**** Records for the task
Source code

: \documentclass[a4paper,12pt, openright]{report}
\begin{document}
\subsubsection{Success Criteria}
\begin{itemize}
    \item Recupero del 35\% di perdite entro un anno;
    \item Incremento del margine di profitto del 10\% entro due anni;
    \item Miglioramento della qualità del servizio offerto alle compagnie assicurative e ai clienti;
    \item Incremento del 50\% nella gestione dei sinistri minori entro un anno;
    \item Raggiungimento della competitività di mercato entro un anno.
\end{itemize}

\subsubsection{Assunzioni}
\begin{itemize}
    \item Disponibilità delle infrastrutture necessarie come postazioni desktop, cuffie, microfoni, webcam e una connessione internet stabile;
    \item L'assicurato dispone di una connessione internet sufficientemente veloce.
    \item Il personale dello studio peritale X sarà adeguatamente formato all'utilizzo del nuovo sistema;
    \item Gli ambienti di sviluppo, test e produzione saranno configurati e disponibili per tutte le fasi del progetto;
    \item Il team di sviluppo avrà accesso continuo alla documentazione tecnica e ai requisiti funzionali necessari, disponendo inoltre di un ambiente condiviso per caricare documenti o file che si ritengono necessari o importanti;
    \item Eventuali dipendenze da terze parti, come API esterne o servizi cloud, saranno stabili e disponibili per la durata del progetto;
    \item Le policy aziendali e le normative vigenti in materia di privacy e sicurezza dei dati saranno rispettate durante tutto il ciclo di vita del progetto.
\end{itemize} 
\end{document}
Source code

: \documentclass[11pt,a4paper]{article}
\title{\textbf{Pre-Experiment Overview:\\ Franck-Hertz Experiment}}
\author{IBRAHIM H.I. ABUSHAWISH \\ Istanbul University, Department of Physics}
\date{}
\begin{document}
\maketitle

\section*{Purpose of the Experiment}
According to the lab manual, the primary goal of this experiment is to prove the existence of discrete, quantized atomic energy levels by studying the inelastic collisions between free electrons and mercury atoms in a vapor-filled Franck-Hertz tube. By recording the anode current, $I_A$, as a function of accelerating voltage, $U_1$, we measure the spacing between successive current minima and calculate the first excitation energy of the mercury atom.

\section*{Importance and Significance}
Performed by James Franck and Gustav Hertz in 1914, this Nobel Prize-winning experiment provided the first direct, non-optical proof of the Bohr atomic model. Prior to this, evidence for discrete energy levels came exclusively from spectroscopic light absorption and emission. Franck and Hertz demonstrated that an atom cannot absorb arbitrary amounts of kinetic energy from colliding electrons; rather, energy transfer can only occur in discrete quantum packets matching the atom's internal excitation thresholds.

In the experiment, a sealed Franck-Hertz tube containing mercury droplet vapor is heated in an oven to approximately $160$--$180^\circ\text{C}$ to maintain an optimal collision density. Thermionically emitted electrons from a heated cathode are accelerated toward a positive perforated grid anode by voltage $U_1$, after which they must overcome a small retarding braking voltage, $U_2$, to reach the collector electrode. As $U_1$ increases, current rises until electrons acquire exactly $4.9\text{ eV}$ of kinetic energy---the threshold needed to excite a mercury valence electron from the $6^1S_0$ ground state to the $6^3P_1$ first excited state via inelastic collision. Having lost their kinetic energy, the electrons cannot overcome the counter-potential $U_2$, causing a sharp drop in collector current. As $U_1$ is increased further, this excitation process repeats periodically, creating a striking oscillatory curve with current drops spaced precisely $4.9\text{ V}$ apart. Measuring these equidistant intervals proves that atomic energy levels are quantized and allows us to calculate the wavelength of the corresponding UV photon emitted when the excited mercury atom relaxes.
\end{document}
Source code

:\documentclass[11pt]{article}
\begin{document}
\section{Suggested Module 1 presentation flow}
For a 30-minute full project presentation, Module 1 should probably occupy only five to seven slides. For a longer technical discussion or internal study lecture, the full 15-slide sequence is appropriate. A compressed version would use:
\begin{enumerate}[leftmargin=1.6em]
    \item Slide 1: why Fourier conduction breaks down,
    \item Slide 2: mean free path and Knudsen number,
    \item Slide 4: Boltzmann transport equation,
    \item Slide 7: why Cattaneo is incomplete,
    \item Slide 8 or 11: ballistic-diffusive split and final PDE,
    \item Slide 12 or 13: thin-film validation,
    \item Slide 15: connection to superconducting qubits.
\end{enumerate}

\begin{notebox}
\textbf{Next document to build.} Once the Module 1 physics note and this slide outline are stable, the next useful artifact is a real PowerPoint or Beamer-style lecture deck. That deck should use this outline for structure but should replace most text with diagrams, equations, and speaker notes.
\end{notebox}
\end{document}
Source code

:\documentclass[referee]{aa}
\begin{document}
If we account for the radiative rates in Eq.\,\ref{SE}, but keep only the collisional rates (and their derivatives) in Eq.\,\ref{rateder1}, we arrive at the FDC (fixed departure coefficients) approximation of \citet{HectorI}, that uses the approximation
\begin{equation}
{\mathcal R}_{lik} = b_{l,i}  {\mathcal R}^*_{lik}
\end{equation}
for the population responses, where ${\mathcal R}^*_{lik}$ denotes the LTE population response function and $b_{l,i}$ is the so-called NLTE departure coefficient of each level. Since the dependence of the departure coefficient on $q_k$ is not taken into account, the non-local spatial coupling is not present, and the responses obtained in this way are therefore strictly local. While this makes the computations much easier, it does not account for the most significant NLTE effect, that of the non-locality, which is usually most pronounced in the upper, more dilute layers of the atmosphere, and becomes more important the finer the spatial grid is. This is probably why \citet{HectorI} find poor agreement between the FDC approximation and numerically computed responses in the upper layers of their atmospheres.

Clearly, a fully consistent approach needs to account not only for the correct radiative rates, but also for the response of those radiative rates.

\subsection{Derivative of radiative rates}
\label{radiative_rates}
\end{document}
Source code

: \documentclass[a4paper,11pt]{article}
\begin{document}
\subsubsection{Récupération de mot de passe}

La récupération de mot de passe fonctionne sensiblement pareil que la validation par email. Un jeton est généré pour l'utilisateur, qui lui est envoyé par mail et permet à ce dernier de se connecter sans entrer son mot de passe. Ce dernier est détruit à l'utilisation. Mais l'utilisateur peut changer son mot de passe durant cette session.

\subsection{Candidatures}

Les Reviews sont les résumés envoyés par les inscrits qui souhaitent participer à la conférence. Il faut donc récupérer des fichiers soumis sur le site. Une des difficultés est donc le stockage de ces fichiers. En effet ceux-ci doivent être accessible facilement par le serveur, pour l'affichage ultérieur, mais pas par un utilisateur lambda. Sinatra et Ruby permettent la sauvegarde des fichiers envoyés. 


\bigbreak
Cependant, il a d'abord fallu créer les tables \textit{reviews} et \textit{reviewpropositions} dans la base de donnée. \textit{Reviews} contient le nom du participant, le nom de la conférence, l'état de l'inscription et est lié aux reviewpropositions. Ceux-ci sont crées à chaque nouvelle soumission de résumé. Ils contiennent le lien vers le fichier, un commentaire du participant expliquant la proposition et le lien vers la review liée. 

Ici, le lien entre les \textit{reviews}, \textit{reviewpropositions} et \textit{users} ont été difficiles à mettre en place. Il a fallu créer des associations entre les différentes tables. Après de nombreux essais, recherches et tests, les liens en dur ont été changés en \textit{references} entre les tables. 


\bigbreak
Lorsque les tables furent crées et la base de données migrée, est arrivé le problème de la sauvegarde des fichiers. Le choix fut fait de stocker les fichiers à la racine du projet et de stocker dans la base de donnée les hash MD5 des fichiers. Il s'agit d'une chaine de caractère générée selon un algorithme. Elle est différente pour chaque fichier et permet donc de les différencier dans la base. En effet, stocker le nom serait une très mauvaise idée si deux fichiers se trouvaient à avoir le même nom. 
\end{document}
********
◆ **Exercise instructions**
Each entry above has to be duplicated exactly as it stands.

◆ **Exercise output**
Source code

: \documentclass[a4paper,12pt, openright]{report}
\begin{document}
\subsubsection{Success Criteria}
\begin{itemize}
    \item Recupero del 35\% di perdite entro un anno;
    \item Incremento del margine di profitto del 10\% entro due anni;
    \item Miglioramento della qualità del servizio offerto alle compagnie assicurative e ai clienti;
    \item Incremento del 50\% nella gestione dei sinistri minori entro un anno;
    \item Raggiungimento della competitività di mercato entro un anno.
\end{itemize}

\subsubsection{Assunzioni}
\begin{itemize}
    \item Disponibilità delle infrastrutture necessarie come postazioni desktop, cuffie, microfoni, webcam e una connessione internet stabile;
    \item L'assicurato dispone di una connessione internet sufficientemente veloce.
    \item Il personale dello studio peritale X sarà adeguatamente formato all'utilizzo del nuovo sistema;
    \item Gli ambienti di sviluppo, test e produzione saranno configurati e disponibili per tutte le fasi del progetto;
    \item Il team di sviluppo avrà accesso continuo alla documentazione tecnica e ai requisiti funzionali necessari, disponendo inoltre di un ambiente condiviso per caricare documenti o file che si ritengono necessari o importanti;
    \item Eventuali dipendenze da terze parti, come API esterne o servizi cloud, saranno stabili e disponibili per la durata del progetto;
    \item Le policy aziendali e le normative vigenti in materia di privacy e sicurezza dei dati saranno rispettate durante tutto il ciclo di vita del progetto.
\end{itemize} 
\end{document}
Source code

: \documentclass[11pt,a4paper]{article}
\title{\textbf{Pre-Experiment Overview:\\ Franck-Hertz Experiment}}
\author{IBRAHIM H.I. ABUSHAWISH \\ Istanbul University, Department of Physics}
\date{}
\begin{document}
\maketitle

\section*{Purpose of the Experiment}
According to the lab manual, the primary goal of this experiment is to prove the existence of discrete, quantized atomic energy levels by studying the inelastic collisions between free electrons and mercury atoms in a vapor-filled Franck-Hertz tube. By recording the anode current, $I_A$, as a function of accelerating voltage, $U_1$, we measure the spacing between successive current minima and calculate the first excitation energy of the mercury atom.

\section*{Importance and Significance}
Performed by James Franck and Gustav Hertz in 1914, this Nobel Prize-winning experiment provided the first direct, non-optical proof of the Bohr atomic model. Prior to this, evidence for discrete energy levels came exclusively from spectroscopic light absorption and emission. Franck and Hertz demonstrated that an atom cannot absorb arbitrary amounts of kinetic energy from colliding electrons; rather, energy transfer can only occur in discrete quantum packets matching the atom's internal excitation thresholds.

In the experiment, a sealed Franck-Hertz tube containing mercury droplet vapor is heated in an oven to approximately $160$--$180^\circ\text{C}$ to maintain an optimal collision density. Thermionically emitted electrons from a heated cathode are accelerated toward a positive perforated grid anode by voltage $U_1$, after which they must overcome a small retarding braking voltage, $U_2$, to reach the collector electrode. As $U_1$ increases, current rises until electrons acquire exactly $4.9\text{ eV}$ of kinetic energy---the threshold needed to excite a mercury valence electron from the $6^1S_0$ ground state to the $6^3P_1$ first excited state via inelastic collision. Having lost their kinetic energy, the electrons cannot overcome the counter-potential $U_2$, causing a sharp drop in collector current. As $U_1$ is increased further, this excitation process repeats periodically, creating a striking oscillatory curve with current drops spaced precisely $4.9\text{ V}$ apart. Measuring these equidistant intervals proves that atomic energy levels are quantized and allows us to calculate the wavelength of the corresponding UV photon emitted when the excited mercury atom relaxes.
\end{document}
Source code

:\documentclass[11pt]{article}
\begin{document}
\section{Suggested Module 1 presentation flow}
For a 30-minute full project presentation, Module 1 should probably occupy only five to seven slides. For a longer technical discussion or internal study lecture, the full 15-slide sequence is appropriate. A compressed version would use:
\begin{enumerate}[leftmargin=1.6em]
    \item Slide 1: why Fourier conduction breaks down,
    \item Slide 2: mean free path and Knudsen number,
    \item Slide 4: Boltzmann transport equation,
    \item Slide 7: why Cattaneo is incomplete,
    \item Slide 8 or 11: ballistic-diffusive split and final PDE,
    \item Slide 12 or 13: thin-film validation,
    \item Slide 15: connection to superconducting qubits.
\end{enumerate}

\begin{notebox}
\textbf{Next document to build.} Once the Module 1 physics note and this slide outline are stable, the next useful artifact is a real PowerPoint or Beamer-style lecture deck. That deck should use this outline for structure but should replace most text with diagrams, equations, and speaker notes.
\end{notebox}
\end{document}
Source code

:\documentclass[referee]{aa}
\begin{document}
If we account for the radiative rates in Eq.\,\ref{SE}, but keep only the collisional rates (and their derivatives) in Eq.\,\ref{rateder1}, we arrive at the FDC (fixed departure coefficients) approximation of \citet{HectorI}, that uses the approximation
\begin{equation}
{\mathcal R}_{lik} = b_{l,i}  {\mathcal R}^*_{lik}
\end{equation}
for the population responses, where ${\mathcal R}^*_{lik}$ denotes the LTE population response function and $b_{l,i}$ is the so-called NLTE departure coefficient of each level. Since the dependence of the departure coefficient on $q_k$ is not taken into account, the non-local spatial coupling is not present, and the responses obtained in this way are therefore strictly local. While this makes the computations much easier, it does not account for the most significant NLTE effect, that of the non-locality, which is usually most pronounced in the upper, more dilute layers of the atmosphere, and becomes more important the finer the spatial grid is. This is probably why \citet{HectorI} find poor agreement between the FDC approximation and numerically computed responses in the upper layers of their atmospheres.

Clearly, a fully consistent approach needs to account not only for the correct radiative rates, but also for the response of those radiative rates.

\subsection{Derivative of radiative rates}
\label{radiative_rates}
\end{document}
Source code

: \documentclass[a4paper,11pt]{article}
\begin{document}
\subsubsection{Récupération de mot de passe}

La récupération de mot de passe fonctionne sensiblement pareil que la validation par email. Un jeton est généré pour l'utilisateur, qui lui est envoyé par mail et permet à ce dernier de se connecter sans entrer son mot de passe. Ce dernier est détruit à l'utilisation. Mais l'utilisateur peut changer son mot de passe durant cette session.

\subsection{Candidatures}

Les Reviews sont les résumés envoyés par les inscrits qui souhaitent participer à la conférence. Il faut donc récupérer des fichiers soumis sur le site. Une des difficultés est donc le stockage de ces fichiers. En effet ceux-ci doivent être accessible facilement par le serveur, pour l'affichage ultérieur, mais pas par un utilisateur lambda. Sinatra et Ruby permettent la sauvegarde des fichiers envoyés. 


\bigbreak
Cependant, il a d'abord fallu créer les tables \textit{reviews} et \textit{reviewpropositions} dans la base de donnée. \textit{Reviews} contient le nom du participant, le nom de la conférence, l'état de l'inscription et est lié aux reviewpropositions. Ceux-ci sont crées à chaque nouvelle soumission de résumé. Ils contiennent le lien vers le fichier, un commentaire du participant expliquant la proposition et le lien vers la review liée. 

Ici, le lien entre les \textit{reviews}, \textit{reviewpropositions} et \textit{users} ont été difficiles à mettre en place. Il a fallu créer des associations entre les différentes tables. Après de nombreux essais, recherches et tests, les liens en dur ont été changés en \textit{references} entre les tables. 


\bigbreak
Lorsque les tables furent crées et la base de données migrée, est arrivé le problème de la sauvegarde des fichiers. Le choix fut fait de stocker les fichiers à la racine du projet et de stocker dans la base de donnée les hash MD5 des fichiers. Il s'agit d'une chaine de caractère générée selon un algorithme. Elle est différente pour chaque fichier et permet donc de les différencier dans la base. En effet, stocker le nom serait une très mauvaise idée si deux fichiers se trouvaient à avoir le même nom. 
\end{document}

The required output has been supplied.